Records for this task:

........

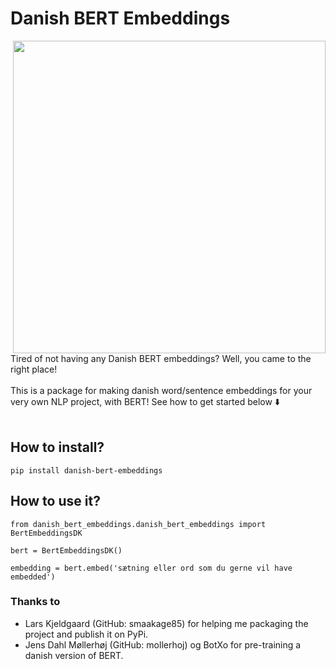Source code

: # Danish BERT Embeddings
<img align='right' src="https://user-images.githubusercontent.com/39537120/96163240-f1c8cd80-0f19-11eb-8bb5-ab1e9f467060.jpg" width="500"><br>
Tired of not having any Danish BERT embeddings? Well, you came to the right place! <br><br>
This is a package for making danish word/sentence embeddings for your very own NLP project, with BERT! 
See how to get started below ⬇️<br><br>

## How to install?
```
pip install danish-bert-embeddings
```
## How to use it?
```
from danish_bert_embeddings.danish_bert_embeddings import BertEmbeddingsDK 

bert = BertEmbeddingsDK()

embedding = bert.embed('sætning eller ord som du gerne vil have embedded')
```
### Thanks to
- Lars Kjeldgaard (GitHub: smaakage85) for helping me packaging the project and publish it on PyPi.
- Jens Dahl Møllerhøj (GitHub: mollerhoj) og BotXo for pre-training a danish version of BERT.
<br>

........

Task:
Show every line of the records above that contains the word "right".

Written solution:
<img align='right' src="https://user-images.githubusercontent.com/39537120/96163240-f1c8cd80-0f19-11eb-8bb5-ab1e9f467060.jpg" width="500"><br>
Tired of not having any Danish BERT embeddings? Well, you came to the right place! <br><br>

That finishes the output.